(Stored items)
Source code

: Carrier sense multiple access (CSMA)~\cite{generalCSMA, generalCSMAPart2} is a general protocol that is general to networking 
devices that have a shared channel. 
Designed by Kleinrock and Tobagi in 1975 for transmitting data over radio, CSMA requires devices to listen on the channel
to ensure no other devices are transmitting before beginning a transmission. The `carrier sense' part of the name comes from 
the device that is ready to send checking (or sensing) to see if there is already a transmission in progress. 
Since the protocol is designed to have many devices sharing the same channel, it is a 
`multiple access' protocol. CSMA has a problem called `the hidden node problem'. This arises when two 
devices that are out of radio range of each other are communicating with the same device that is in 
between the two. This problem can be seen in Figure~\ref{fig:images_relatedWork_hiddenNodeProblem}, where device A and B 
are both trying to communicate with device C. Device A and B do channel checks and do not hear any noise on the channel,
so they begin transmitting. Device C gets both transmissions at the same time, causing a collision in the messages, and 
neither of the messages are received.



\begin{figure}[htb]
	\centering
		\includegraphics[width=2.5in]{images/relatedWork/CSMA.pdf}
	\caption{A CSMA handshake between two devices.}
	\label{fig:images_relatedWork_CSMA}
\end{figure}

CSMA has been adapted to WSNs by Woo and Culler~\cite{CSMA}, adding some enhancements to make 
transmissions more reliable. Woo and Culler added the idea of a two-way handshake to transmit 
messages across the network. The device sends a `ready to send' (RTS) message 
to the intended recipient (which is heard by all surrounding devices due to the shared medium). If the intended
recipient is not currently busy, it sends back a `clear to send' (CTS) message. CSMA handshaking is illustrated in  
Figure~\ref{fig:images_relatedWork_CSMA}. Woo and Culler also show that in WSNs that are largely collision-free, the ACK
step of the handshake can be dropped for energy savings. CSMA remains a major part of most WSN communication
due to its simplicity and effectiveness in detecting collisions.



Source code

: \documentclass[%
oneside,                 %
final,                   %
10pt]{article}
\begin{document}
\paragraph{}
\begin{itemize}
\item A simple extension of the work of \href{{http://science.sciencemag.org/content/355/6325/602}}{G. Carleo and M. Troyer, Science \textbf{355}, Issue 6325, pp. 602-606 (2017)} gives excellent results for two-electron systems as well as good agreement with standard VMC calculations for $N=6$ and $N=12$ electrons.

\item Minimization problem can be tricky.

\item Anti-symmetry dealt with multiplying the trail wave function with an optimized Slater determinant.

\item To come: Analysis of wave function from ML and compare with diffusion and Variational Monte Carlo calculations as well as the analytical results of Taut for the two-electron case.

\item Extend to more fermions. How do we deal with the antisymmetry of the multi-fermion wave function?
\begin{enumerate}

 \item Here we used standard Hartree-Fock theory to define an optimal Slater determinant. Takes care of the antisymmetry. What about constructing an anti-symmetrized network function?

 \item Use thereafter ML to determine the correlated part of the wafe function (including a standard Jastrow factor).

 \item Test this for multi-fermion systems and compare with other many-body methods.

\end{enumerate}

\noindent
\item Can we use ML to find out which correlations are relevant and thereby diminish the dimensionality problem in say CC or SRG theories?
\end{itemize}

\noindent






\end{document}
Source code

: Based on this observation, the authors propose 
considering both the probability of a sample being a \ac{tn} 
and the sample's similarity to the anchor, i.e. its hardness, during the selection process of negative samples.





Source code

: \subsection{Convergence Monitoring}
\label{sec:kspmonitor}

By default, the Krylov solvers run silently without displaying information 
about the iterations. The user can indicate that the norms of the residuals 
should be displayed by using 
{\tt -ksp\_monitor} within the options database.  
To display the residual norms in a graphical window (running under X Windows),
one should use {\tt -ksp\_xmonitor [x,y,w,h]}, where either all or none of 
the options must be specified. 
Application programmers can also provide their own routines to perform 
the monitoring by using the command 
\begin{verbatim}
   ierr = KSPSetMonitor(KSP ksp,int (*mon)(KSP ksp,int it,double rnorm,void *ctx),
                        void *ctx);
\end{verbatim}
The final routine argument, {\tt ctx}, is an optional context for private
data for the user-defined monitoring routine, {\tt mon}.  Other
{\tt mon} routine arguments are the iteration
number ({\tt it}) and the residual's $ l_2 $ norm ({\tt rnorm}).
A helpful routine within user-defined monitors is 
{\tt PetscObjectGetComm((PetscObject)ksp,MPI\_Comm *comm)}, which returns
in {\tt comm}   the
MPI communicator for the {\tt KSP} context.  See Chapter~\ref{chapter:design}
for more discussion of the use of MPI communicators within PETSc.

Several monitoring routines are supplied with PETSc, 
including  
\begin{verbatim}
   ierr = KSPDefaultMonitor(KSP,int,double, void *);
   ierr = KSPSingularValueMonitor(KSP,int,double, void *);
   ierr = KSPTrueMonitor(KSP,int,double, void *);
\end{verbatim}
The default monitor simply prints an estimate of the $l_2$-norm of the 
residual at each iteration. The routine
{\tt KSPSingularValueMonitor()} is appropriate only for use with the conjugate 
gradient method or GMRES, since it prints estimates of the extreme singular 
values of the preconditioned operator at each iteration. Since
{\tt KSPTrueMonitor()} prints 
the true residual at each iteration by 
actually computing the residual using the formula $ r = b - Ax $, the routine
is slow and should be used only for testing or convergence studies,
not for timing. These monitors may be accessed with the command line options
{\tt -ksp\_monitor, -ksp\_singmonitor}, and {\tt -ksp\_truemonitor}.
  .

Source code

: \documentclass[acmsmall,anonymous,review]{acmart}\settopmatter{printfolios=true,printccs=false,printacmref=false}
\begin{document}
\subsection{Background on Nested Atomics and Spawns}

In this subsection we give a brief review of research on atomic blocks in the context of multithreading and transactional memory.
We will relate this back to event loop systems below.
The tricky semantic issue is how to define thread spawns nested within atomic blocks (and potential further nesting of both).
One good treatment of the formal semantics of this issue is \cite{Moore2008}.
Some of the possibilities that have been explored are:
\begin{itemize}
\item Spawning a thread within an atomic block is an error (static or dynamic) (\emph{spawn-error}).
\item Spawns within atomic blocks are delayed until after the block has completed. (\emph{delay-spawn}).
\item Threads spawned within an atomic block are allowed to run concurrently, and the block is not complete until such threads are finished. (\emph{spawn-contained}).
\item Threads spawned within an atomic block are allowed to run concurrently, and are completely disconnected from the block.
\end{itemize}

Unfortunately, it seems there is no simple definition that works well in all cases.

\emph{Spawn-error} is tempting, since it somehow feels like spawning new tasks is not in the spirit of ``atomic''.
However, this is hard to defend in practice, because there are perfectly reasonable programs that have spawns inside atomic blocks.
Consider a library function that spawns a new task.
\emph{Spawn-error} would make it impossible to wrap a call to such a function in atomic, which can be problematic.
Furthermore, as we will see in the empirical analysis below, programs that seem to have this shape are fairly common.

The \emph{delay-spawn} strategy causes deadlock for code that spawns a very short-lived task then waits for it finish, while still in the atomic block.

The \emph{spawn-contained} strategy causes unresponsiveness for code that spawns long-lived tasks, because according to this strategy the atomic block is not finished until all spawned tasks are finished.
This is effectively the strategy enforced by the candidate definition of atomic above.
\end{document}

=== Task instructions ===
Every line above from the line with "Designed by Kleinrock" to the line with "are both trying", inclusive, must be returned exactly; no other line belongs in the reply.

=== Task response ===
Designed by Kleinrock and Tobagi in 1975 for transmitting data over radio, CSMA requires devices to listen on the channel
to ensure no other devices are transmitting before beginning a transmission. The `carrier sense' part of the name comes from 
the device that is ready to send checking (or sensing) to see if there is already a transmission in progress. 
Since the protocol is designed to have many devices sharing the same channel, it is a 
`multiple access' protocol. CSMA has a problem called `the hidden node problem'. This arises when two 
devices that are out of radio range of each other are communicating with the same device that is in 
between the two. This problem can be seen in Figure~\ref{fig:images_relatedWork_hiddenNodeProblem}, where device A and B 
are both trying to communicate with device C. Device A and B do channel checks and do not hear any noise on the channel,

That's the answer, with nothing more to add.